Anaesthetic

I anaesthetised myself tonight.  I didn’t mean to, of course. It sort of sneaks up on you.  7 weeks with nothing but sobriety and perspective have taken their toll, though, and I needed to escape.   Although I felt the loneliness most deeply this afternoon, it was during cooking at around 8pm that the bottle of wine on the worktop called to me.

I drank it all.  Not because I needed it or wanted to, but because I wanted to numb myself for a brief while.  The lack of contact from the guy I like combined with absolute feelings of worthlessness meant that it was a relief to temporarily remove myself from things.  I have to admit that it has worked.  I’m not staring at the phone any more, checking if he’s online.  I’ve enjoyed myself this evening.  I’ve cared a little less.

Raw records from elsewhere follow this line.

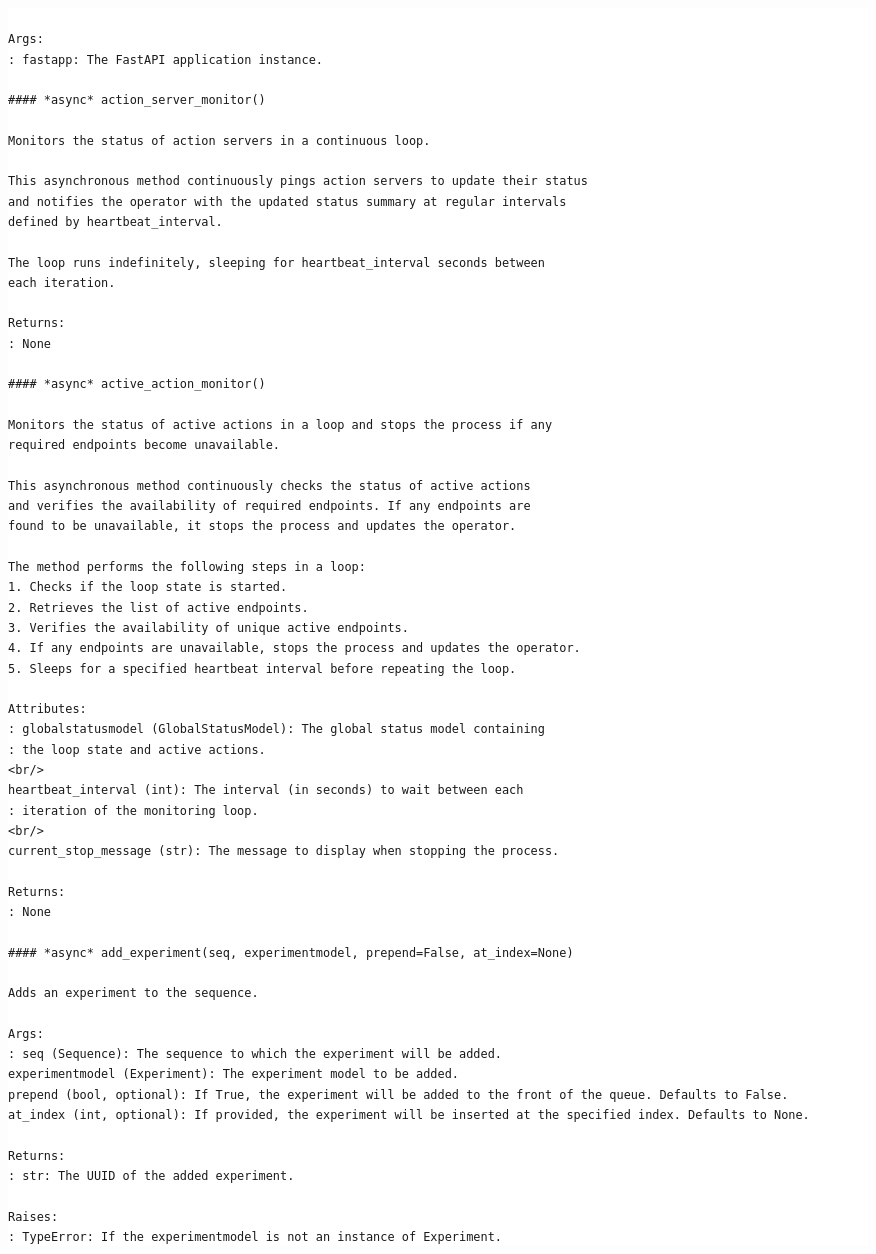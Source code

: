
   ```

Args:
: fastapp: The FastAPI application instance.

#### *async* action_server_monitor()

Monitors the status of action servers in a continuous loop.

This asynchronous method continuously pings action servers to update their status
and notifies the operator with the updated status summary at regular intervals
defined by heartbeat_interval.

The loop runs indefinitely, sleeping for heartbeat_interval seconds between
each iteration.

Returns:
: None

#### *async* active_action_monitor()

Monitors the status of active actions in a loop and stops the process if any
required endpoints become unavailable.

This asynchronous method continuously checks the status of active actions
and verifies the availability of required endpoints. If any endpoints are
found to be unavailable, it stops the process and updates the operator.

The method performs the following steps in a loop:
1. Checks if the loop state is started.
2. Retrieves the list of active endpoints.
3. Verifies the availability of unique active endpoints.
4. If any endpoints are unavailable, stops the process and updates the operator.
5. Sleeps for a specified heartbeat interval before repeating the loop.

Attributes:
: globalstatusmodel (GlobalStatusModel): The global status model containing
  : the loop state and active actions.
  <br/>
  heartbeat_interval (int): The interval (in seconds) to wait between each
  : iteration of the monitoring loop.
  <br/>
  current_stop_message (str): The message to display when stopping the process.

Returns:
: None

#### *async* add_experiment(seq, experimentmodel, prepend=False, at_index=None)

Adds an experiment to the sequence.

Args:
: seq (Sequence): The sequence to which the experiment will be added.
  experimentmodel (Experiment): The experiment model to be added.
  prepend (bool, optional): If True, the experiment will be added to the front of the queue. Defaults to False.
  at_index (int, optional): If provided, the experiment will be inserted at the specified index. Defaults to None.

Returns:
: str: The UUID of the added experiment.

Raises:
: TypeError: If the experimentmodel is not an instance of Experiment.
  ```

To those who are worried (and thank you to those who have previously sent messages) – I’m not an alcoholic.  This isn’t a header off a wagon.  The only repercussions for me will be in terms of carbohydrates.  I’ve lost around 30lbs.  The 20g of carbs in a bottle of wine will knock me out of ketosis and put me back to square one, but right now, still slightly drunk, I know I’ll do it.

Why do people stop caring?  That’s the thing that’s in my head. If someone goes from multiple messages a day to not getting in touch for days at a time, that means they’ve lost interest, yes?  I don’t know what I’ve done wrong, and right now that’s haunting me.  As I said last time, it’s not good to value yourself based on the affections  of another, but as one more guy goes down the road of ‘I don’t care about her’, it hurts.

I’m enjoying the anaesthetic.  There won’t be any more.  Sometimes though, when things get too painful, you’d be a masochist not to do it.